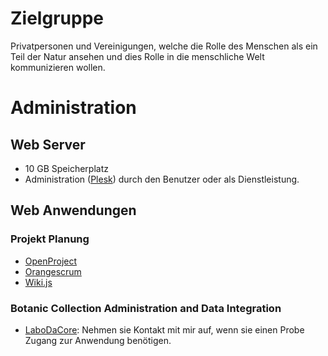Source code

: <!-- TITLE: Service -->
<!-- SUBTITLE: A quick summary of Service -->

# Zielgruppe
Privatpersonen und Vereinigungen, welche die Rolle des Menschen als ein Teil der Natur ansehen und dies Rolle in die menschliche Welt kommunizieren wollen.
# Administration
## Web Server
* 10 GB Speicherplatz
* Administration ([Plesk](https://www.plesk.com/)) durch den Benutzer oder als Dienstleistung.
## Web Anwendungen
### Projekt Planung
* [OpenProject](https://www.openproject.org/)
* [Orangescrum](https://www.orangescrum.org/)
* [Wiki.js](https://wiki.js.org/)
### Botanic Collection Administration and Data Integration
* [LaboDaCore](https://nicklab-beta.apartofnature.org): Nehmen sie Kontakt mit mir auf, wenn sie einen Probe Zugang zur Anwendung benötigen.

* _How to complete this task_
Pull each line that includes the word "https" out of the material above.

* _Written reply_
* Administration ([Plesk](https://www.plesk.com/)) durch den Benutzer oder als Dienstleistung.
* [OpenProject](https://www.openproject.org/)
* [Orangescrum](https://www.orangescrum.org/)
* [Wiki.js](https://wiki.js.org/)
* [LaboDaCore](https://nicklab-beta.apartofnature.org): Nehmen sie Kontakt mit mir auf, wenn sie einen Probe Zugang zur Anwendung benötigen.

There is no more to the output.